Approche génétique de la RCH
Depuis les années 1950, l’ensemble des données disponibles indique clairement que l’existence d’antécédents familiaux de MICI est le principal facteur de risque de MICI avec donc un facteur génétique.
Cette prédisposition familiale est moins importante pour la RCH que pour la maladie de Crohn et seulement 6% des sujets atteints de RCH ont un ou plusieurs parents atteints de RCH.
Lorsqu’un parent est atteint d’une RCH, les risques de transmission ont été estimés à 1,6 % pour la survenue d’une RCH chez les descendants au premier degré d’un parent atteint.
Ces risques sont encore plus importants dans la population juive et passent à 4,5 % en cas de RCH.
Si les deux parents sont atteints, le risque de survenue d’une MICI au cours de la vie s’éléverait à 36 %.
Dans les cas très rares de couples où les deux conjoints sont atteints de MICI (Crohn ou RCH), l’analyse de la descendance montre que leurs enfants sont très souvent atteints avec un risque qui est de l’ordre de 30 % à 50 % après 20 ans.

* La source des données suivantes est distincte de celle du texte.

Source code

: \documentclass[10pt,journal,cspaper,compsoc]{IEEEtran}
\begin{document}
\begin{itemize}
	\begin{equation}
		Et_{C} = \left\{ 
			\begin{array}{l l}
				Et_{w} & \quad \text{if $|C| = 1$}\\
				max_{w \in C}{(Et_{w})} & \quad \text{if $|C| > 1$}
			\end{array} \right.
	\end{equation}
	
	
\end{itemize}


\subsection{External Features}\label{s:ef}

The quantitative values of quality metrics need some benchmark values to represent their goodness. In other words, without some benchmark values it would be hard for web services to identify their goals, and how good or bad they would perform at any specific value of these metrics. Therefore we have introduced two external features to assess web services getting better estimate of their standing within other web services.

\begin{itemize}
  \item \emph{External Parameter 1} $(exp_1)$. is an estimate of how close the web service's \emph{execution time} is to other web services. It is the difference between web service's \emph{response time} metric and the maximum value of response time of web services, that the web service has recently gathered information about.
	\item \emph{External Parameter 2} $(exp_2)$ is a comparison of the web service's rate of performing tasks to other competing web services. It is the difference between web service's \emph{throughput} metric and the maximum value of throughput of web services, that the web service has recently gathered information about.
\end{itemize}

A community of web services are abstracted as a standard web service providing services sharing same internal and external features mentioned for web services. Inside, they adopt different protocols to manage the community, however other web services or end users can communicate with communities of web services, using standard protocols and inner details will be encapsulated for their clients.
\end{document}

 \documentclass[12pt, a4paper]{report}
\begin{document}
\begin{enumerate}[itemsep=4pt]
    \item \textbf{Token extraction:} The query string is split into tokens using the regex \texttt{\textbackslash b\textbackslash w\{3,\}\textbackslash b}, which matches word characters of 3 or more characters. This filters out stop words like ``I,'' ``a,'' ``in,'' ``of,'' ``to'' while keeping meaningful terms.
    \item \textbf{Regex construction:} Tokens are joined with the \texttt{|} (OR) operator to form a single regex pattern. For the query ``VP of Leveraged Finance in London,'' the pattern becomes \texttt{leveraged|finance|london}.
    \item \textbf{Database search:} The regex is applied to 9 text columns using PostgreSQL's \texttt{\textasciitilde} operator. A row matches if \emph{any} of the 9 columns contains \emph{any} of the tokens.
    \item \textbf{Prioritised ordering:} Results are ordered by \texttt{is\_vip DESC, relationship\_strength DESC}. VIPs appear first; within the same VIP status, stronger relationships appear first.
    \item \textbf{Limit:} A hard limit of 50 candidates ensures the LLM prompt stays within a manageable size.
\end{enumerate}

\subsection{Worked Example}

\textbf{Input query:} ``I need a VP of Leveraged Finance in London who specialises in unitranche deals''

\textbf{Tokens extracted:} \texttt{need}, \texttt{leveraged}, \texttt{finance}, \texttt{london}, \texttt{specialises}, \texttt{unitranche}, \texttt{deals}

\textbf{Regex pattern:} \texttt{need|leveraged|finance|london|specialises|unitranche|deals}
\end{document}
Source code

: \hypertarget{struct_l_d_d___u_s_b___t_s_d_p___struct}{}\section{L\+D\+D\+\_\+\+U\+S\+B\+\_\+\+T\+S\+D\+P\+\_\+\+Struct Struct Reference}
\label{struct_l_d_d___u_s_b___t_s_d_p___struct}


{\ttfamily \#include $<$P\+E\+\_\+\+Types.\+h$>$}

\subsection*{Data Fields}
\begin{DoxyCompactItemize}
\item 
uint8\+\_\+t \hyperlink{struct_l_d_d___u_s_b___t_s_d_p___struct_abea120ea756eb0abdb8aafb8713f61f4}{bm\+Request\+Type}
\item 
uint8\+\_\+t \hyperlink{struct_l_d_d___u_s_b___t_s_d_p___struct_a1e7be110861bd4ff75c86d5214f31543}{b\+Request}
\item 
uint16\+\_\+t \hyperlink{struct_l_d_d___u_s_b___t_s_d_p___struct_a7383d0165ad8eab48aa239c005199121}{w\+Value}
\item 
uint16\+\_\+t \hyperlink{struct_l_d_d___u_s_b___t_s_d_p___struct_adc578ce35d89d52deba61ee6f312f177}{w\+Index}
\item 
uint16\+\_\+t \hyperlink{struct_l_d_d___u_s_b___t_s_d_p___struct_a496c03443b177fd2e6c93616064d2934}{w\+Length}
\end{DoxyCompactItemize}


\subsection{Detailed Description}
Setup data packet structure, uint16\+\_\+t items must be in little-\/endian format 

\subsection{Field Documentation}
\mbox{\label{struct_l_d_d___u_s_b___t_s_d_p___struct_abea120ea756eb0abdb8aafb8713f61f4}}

Il s’agit le plus souvent d’une maladie de Crohn quelque soit la maladie des parents.
La place d’un facteur génétique dans les formes familiales repose sur les études des vrais jumeaux (monozygotes). Pour une maladie purement génétique, l’apparition chez des vrais jumeaux de cette maladie est attendue dans 100% des cas.
Ce n’est pas le cas pour la RCH où le taux de concordance entre jumeaux monozygotes est seulement de 6 % à 19 % pour la RCH.
La part environnementale dans l’étiologie de la RCH est donc importante.
La prédisposition génétique, fortement suspectée sur les arguments développés ci-dessus, a été l’objet de nombreux travaux de recherche pour identifier les gènes en cause, mais peu de gènes ont été retrouvés dans la RCH.
Le gène CARD15 (Caspase Recruiment Domain 15) ou NOD2 (Nucleotide Oligomerisation Domain 2), sur le chromosome 16, a été retrouvé comme associé à la maladie de Crohn, mais ce gène n’a pas de rôle dans la RCH.
Seul l’antigène HLA DR2 a été associé à la RCH, surtout au Japon, dans plusieurs études. Il a été rapporté à plusieurs reprises une association entre l’allèle HLA DRB1*0103 et des formes plus sévères de la RCH.

Facteurs environnementaux au cours de la rectocolite hémorragique
Le facteur le mieux identifié est le tabac :
Le tabac protège contre la RCH et améliore son évolution alors qu’il favorise le développement de la maladie de Crohn et aggrave son évolution.
La RCH survient moins fréquemment chez les fumeurs avec un risque relatif de développer cette affection 2,5 fois moins élevé que chez les sujets n’ayant jamais fumé. Cet effet protecteur tend à être d’autant plus marqué que la quantité de cigarettes consommée est élevée.
Environ 10 % des patients sont fumeurs au moment du diagnostic de RCH, alors que le pourcentage de fumeurs est de 25 à 40 % dans la population adulte de même âge et de même origine.
L’effet du tabac semble être seulement suspensif. En effet, le risque de survenue d’une RCH est augmenté chez les ex-fumeurs par un facteur 1,7.
Une fois déclarée, la RCH est moins sévère chez les fumeurs. Elle s’étend moins souvent vers le côlon proximal, elle nécessite plus rarement le recours à la corticothérapie et plus tardivement à la chirurgie. L’arrêt de l’intoxication aggrave la maladie et sa reprise l’améliore.
Enfin, chez les patients qui ont commencé à fumer après le début de la RCH, la fréquence des poussées est diminuée. La nicotine transdermique est un traitement efficace des poussées de RCH, mais ce traitement n’a pas d’effet préventif sur leur survenue.
L’efficacité thérapeutique de la nicotine au cours des poussées de RCH suggère qu’elle est responsable de l’effet bénéfique du tabac dans cette maladie. Au cours de la RCH, il existe une diminution de la production des glycoprotéines du mucus et une augmentation de la perméabilité colique. Le tabac augmente l’épaisseur du mucus et réduit la perméabilité de la muqueuse colique, ce qui pourrait contribuer à protéger les patients ayant une RCH ou susceptibles de l’avoir.